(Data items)

_ _ _

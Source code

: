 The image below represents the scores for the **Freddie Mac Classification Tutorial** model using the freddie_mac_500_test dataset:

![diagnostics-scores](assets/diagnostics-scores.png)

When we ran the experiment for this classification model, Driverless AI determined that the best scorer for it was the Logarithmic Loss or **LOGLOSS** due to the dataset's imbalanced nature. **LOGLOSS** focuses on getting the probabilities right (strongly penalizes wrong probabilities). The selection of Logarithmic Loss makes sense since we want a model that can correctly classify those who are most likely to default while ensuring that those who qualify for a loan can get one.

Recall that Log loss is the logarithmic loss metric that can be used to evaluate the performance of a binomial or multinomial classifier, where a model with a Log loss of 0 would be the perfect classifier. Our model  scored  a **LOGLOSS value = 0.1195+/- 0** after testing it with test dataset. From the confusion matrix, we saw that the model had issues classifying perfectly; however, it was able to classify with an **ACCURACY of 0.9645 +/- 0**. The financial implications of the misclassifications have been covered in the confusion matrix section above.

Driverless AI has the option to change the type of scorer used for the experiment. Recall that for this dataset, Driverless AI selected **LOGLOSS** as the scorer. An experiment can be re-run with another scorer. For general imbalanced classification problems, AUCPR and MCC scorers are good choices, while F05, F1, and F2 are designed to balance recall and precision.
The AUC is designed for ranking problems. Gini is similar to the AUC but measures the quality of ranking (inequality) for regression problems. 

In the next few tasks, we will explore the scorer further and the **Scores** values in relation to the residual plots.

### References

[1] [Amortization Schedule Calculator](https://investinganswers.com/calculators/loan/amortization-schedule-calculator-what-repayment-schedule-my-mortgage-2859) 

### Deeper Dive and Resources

_ _ _

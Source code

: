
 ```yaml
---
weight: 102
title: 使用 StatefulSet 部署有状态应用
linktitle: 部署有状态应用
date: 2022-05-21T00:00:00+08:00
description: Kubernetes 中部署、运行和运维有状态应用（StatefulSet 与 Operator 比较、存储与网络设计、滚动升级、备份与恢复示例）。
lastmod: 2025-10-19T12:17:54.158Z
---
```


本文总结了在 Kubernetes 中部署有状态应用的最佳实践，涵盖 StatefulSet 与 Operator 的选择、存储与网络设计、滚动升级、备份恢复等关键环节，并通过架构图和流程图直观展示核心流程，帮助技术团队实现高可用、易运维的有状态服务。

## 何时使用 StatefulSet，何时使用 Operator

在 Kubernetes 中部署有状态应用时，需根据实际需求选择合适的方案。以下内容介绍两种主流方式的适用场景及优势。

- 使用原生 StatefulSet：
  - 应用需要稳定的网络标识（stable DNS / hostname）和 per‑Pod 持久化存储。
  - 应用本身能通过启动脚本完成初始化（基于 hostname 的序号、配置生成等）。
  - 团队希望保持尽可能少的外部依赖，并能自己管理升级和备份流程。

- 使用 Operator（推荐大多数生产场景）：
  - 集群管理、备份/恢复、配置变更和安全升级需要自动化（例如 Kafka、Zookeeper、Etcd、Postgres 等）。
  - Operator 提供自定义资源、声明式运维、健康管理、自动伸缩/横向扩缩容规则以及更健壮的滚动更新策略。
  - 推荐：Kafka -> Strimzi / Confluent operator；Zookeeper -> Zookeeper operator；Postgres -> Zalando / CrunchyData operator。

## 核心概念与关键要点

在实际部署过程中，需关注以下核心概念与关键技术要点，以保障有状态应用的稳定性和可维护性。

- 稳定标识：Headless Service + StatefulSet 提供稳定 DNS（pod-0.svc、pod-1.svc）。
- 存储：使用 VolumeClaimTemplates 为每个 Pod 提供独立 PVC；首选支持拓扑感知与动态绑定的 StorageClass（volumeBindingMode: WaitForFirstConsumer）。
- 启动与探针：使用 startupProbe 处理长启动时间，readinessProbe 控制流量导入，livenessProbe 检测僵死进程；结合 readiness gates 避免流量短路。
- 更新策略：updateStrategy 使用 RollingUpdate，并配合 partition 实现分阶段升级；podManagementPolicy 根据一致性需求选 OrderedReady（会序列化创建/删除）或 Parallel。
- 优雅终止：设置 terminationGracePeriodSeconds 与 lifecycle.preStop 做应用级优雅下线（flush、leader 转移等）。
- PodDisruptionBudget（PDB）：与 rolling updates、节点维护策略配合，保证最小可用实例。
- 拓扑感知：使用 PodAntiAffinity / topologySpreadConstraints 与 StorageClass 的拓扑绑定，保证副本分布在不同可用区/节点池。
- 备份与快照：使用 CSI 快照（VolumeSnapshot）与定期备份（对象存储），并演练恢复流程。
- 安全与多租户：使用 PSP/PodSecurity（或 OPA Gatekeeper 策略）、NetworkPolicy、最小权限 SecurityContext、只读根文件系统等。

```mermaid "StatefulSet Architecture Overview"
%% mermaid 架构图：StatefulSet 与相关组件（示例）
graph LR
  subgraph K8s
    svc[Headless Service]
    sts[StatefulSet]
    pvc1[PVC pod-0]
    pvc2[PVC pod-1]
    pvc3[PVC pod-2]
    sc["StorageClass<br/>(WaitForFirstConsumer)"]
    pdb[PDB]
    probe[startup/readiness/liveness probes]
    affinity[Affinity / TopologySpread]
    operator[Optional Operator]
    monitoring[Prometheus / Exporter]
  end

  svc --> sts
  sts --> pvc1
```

_ _ _

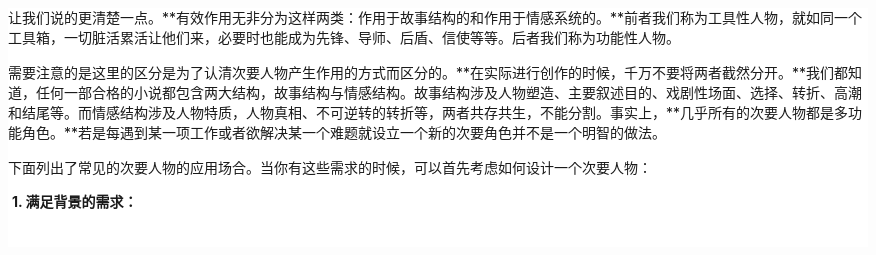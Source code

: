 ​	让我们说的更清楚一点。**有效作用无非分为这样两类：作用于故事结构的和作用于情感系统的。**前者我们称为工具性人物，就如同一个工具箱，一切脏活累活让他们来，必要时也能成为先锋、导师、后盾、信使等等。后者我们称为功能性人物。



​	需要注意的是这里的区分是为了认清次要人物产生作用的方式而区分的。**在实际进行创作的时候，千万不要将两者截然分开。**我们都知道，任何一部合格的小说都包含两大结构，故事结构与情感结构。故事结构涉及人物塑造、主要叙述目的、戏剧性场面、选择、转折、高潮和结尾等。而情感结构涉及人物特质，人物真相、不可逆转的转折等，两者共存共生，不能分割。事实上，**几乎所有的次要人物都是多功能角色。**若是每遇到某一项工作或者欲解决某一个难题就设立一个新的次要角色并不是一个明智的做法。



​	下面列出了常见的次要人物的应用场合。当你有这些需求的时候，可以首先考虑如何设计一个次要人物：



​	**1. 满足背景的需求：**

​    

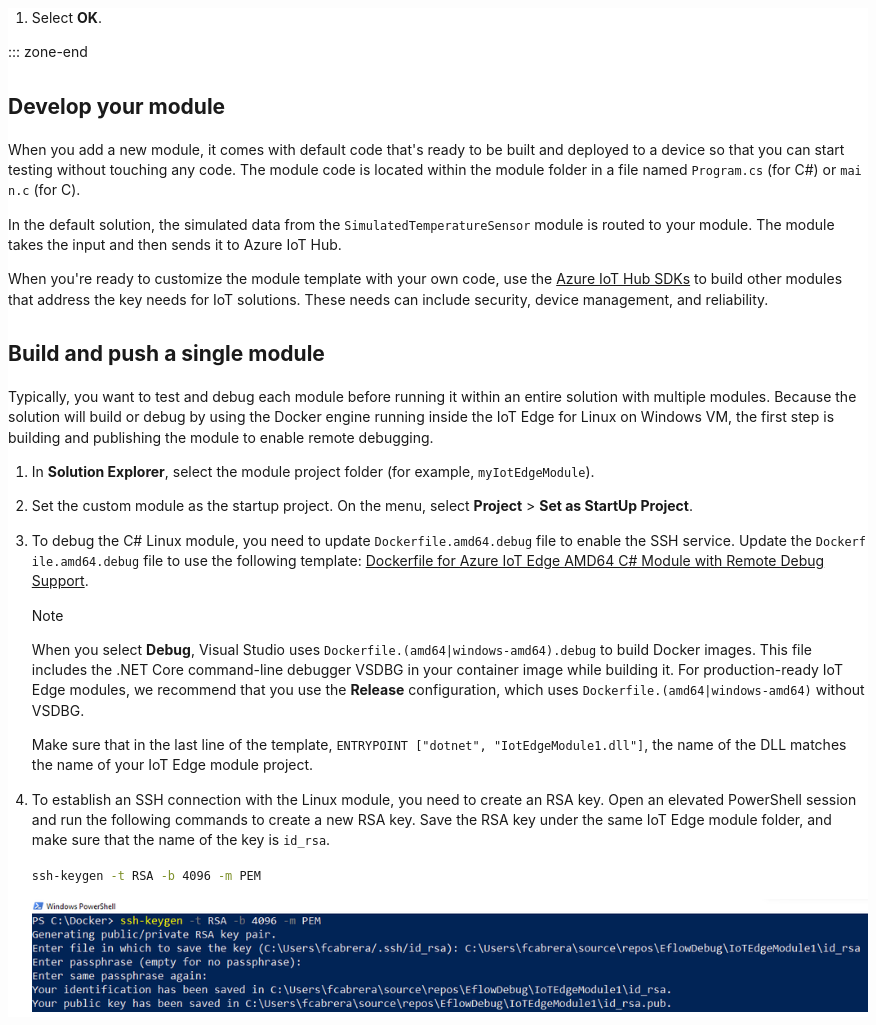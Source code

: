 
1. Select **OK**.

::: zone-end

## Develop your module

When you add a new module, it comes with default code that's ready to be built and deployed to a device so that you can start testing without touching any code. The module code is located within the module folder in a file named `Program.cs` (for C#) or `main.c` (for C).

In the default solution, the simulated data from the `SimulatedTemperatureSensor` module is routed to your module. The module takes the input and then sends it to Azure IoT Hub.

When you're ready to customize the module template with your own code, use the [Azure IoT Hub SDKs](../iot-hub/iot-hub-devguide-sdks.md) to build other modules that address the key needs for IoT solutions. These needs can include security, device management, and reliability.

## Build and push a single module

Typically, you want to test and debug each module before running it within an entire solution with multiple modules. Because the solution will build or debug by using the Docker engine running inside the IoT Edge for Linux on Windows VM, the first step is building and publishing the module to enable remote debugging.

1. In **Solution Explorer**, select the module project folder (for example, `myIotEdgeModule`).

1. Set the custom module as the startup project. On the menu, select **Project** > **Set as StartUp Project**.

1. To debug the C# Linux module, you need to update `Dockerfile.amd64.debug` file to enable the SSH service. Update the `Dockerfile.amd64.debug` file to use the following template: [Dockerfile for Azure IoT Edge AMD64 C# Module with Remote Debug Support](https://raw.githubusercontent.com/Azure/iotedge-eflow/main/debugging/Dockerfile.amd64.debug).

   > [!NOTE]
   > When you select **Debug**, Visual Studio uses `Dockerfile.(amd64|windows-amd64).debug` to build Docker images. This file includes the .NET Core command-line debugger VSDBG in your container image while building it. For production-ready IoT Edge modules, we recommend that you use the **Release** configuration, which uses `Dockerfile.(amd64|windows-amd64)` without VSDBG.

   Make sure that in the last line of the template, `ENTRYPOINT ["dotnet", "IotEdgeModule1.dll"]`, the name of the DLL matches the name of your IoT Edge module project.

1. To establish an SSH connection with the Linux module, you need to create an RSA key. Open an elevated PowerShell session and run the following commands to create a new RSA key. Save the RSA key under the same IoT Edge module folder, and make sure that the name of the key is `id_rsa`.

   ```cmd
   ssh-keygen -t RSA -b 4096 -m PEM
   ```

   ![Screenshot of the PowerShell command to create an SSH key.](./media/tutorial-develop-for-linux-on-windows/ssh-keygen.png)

_ _ _

■ Your instructions ■
Return, unchanged, the run of lines above that opens with the line containing "Driverless AI has" and closes with the line containing "### References". Include both.

■ Written response ■
Driverless AI has the option to change the type of scorer used for the experiment. Recall that for this dataset, Driverless AI selected **LOGLOSS** as the scorer. An experiment can be re-run with another scorer. For general imbalanced classification problems, AUCPR and MCC scorers are good choices, while F05, F1, and F2 are designed to balance recall and precision.
The AUC is designed for ranking problems. Gini is similar to the AUC but measures the quality of ranking (inequality) for regression problems. 

In the next few tasks, we will explore the scorer further and the **Scores** values in relation to the residual plots.

### References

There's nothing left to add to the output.